## AIM OF THE EXERCISE
For the word "に設定します", return each line of the data in which it occurs.

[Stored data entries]
· · · · ·
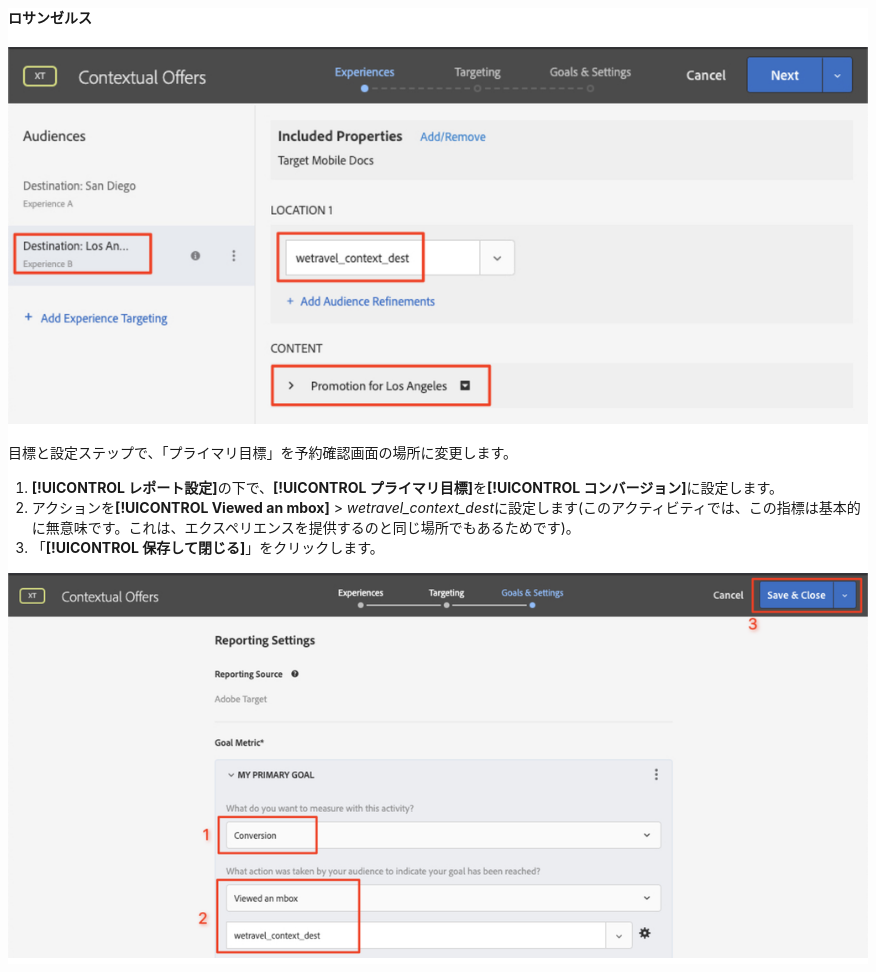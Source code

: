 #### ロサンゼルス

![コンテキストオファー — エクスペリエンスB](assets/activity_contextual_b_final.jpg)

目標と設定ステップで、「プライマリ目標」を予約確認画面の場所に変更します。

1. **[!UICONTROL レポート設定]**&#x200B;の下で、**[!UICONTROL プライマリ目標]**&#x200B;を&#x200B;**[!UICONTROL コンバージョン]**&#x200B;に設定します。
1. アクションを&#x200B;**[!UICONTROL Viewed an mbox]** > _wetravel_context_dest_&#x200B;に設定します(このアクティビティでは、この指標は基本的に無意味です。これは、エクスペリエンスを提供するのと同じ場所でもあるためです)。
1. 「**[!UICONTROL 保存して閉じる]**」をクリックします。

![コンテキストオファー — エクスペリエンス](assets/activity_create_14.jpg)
· · · · ·
## TASK OUTPUT
1. **[!UICONTROL レポート設定]**&#x200B;の下で、**[!UICONTROL プライマリ目標]**&#x200B;を&#x200B;**[!UICONTROL コンバージョン]**&#x200B;に設定します。
1. アクションを&#x200B;**[!UICONTROL Viewed an mbox]** > _wetravel_context_dest_&#x200B;に設定します(このアクティビティでは、この指標は基本的に無意味です。これは、エクスペリエンスを提供するのと同じ場所でもあるためです)。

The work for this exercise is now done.